Last month we started discussing non-blocking communication (get it?). We covered the basic non-blocking (or immediate) send and receive functions - all of which start a communication - and touched on their various flavors. We also discussed the TEST and WAIT functions, and how they are used to complete communications.

Recall that previous articles have only covered standard communication (sometimes called "blocking" communication, even though the functions may not always block!): functions that will not return until MPI guarantees that the buffer can be [re-]used. Using non-blocking communications effectively allows the separation of communication initiation and completion, and allows for the possibility of communication and computation overlap.

This month, we'll talk more about non-blocking methods and benefits, and fuel the fire with some more examples about how and why they can be useful to your MPI application. And remember, latency is like a good speech; the shorter, the better.

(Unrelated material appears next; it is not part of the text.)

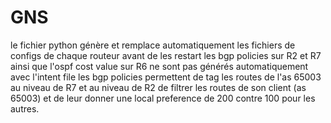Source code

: # GNS
le fichier python génère et remplace automatiquement les fichiers de configs de chaque routeur avant de les restart
les bgp policies sur R2 et R7 ainsi que l'ospf cost value sur R6 ne sont pas générés automatiquement avec l'intent file
les bgp policies permettent de tag les routes de l'as 65003 au niveau de R7 et au niveau de R2 de filtrer les routes de son client (as 65003) et de leur donner une local preference de 200 contre 100 pour les autres.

Persistent Sends and Receives

Another form of non-blocking communication is MPI's persistent messages. Persistent communication offers a slight optimization to applications that repeatedly send or receive a buffer with the same message signature. In such cases, the use of persistent communication can reduce overall latency.

The rationale is to pass all the arguments (buffer, count, datatype, tag, source/destination, and communicator) and perform the setup required for the communication only once. Then, in each iteration of the application, simply say "go" on the previously-setup operation and let the communication commence. For example:

**Listing 1:** Simple peristence
1 MPI_Status status; 2 MPI_Request req; 3 MPI_Send_init(buf, count, dtype, dest, tag, comm, &req); 4 while (looping) { 5 MPI_Start(&req); 6 do_work(); 7 MPI_Wait(&req, &status); 8 } 9 MPI_Cancel(&req);

Listing 1: Simple peristence

1 MPI_Status status;
2 MPI_Request req;
3 MPI_Send_init(buf, count, dtype, dest, tag, comm, &req);
4 while (looping) {
5     MPI_Start(&req);
6     do_work();
7     MPI_Wait(&req, &status);
8 }
9 MPI_Cancel(&req);

The MPI_SEND_INIT function creates a request and sets up the communication. Its signature is identical to MPI_ISEND (all the normal sending parameters and the address of an MPI_Request to fill). The MPI_START function actually starts the communication operation. The send is a non-blocking operation and therefore must be finished with a TEST or WAIT operation. During the next iteration, there is no need to invoke MPI_SEND_INIT again - we simply START and WAIT the request. After the loop has completed, it is proper to MPI_CANCEL a persistent request. This command tells MPI that the application will not use that request again - it is safe to destroy and free all associated resources.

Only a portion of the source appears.